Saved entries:
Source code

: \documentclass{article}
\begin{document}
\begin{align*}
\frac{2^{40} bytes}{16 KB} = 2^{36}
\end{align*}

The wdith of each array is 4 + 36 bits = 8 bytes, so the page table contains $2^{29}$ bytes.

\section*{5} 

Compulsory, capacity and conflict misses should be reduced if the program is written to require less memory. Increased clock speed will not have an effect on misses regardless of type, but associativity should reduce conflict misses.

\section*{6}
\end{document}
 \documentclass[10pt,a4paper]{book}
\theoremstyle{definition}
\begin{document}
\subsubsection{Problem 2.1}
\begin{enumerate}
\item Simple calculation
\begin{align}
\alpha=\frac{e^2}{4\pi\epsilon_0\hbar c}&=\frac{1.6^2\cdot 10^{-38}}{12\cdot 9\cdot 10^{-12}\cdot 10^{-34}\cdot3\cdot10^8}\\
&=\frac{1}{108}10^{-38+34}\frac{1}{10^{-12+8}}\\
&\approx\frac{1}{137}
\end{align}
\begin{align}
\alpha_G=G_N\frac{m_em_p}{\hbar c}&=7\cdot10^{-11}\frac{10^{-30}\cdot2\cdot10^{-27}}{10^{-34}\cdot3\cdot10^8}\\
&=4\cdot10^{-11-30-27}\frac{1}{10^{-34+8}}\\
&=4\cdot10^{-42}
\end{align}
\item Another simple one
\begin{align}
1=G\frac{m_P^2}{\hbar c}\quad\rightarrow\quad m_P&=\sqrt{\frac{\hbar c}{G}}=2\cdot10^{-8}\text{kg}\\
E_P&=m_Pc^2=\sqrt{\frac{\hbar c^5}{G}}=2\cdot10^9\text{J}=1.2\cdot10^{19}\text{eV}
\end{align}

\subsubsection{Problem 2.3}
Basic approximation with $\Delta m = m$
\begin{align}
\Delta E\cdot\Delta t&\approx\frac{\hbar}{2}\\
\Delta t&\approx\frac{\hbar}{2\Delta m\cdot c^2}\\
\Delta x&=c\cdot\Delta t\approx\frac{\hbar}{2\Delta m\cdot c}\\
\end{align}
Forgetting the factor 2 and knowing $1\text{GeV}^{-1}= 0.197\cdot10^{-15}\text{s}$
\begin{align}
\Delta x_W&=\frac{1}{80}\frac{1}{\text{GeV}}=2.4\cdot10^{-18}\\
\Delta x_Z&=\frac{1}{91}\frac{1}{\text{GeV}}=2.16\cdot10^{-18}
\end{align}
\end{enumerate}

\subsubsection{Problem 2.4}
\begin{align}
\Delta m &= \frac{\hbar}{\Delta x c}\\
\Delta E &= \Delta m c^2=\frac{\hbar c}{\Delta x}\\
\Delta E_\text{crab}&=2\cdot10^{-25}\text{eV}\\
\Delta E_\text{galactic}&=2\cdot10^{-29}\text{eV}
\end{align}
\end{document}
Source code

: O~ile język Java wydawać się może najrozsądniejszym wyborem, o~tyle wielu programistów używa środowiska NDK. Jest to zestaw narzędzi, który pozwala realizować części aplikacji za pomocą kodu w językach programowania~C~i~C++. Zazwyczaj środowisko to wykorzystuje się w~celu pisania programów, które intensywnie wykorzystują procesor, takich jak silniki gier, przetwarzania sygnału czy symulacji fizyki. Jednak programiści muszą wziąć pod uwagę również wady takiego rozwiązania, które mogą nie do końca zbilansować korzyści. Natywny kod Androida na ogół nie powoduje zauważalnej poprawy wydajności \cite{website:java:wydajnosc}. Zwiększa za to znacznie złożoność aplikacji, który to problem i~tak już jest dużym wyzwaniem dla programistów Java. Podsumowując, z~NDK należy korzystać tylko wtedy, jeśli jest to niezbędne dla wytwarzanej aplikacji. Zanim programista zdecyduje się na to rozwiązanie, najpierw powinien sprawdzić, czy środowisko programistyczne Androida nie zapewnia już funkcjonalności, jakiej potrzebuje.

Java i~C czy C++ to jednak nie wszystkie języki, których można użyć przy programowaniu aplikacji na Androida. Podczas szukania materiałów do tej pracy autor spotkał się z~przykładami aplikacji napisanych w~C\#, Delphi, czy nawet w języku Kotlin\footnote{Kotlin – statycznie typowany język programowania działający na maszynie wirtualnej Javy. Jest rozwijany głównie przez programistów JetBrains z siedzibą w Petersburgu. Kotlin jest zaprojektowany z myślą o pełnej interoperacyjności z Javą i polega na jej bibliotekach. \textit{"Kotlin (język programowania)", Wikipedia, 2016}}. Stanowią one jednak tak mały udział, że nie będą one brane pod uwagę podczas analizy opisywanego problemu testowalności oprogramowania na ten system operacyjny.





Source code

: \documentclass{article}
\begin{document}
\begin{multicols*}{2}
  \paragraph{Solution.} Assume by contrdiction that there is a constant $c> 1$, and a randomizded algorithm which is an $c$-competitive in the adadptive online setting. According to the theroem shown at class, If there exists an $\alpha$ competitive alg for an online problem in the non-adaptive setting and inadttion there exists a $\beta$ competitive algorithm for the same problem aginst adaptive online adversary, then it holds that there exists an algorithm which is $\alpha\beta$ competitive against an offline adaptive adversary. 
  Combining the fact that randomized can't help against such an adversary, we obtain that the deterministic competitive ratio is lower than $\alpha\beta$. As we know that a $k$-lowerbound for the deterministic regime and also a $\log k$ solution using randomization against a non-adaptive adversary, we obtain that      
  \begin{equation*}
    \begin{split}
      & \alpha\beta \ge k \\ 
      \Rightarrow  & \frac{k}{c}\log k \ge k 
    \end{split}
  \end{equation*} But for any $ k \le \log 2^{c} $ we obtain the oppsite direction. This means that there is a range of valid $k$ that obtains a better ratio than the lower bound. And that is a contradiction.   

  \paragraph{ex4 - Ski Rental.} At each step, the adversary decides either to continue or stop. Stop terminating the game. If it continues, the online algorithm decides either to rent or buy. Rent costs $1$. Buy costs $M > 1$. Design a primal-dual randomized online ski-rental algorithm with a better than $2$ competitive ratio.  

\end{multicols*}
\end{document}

**Work task**
Among these entries, how many lines include the string "subsubsection"? Reply with the number by itself.

**Finished exercise**
3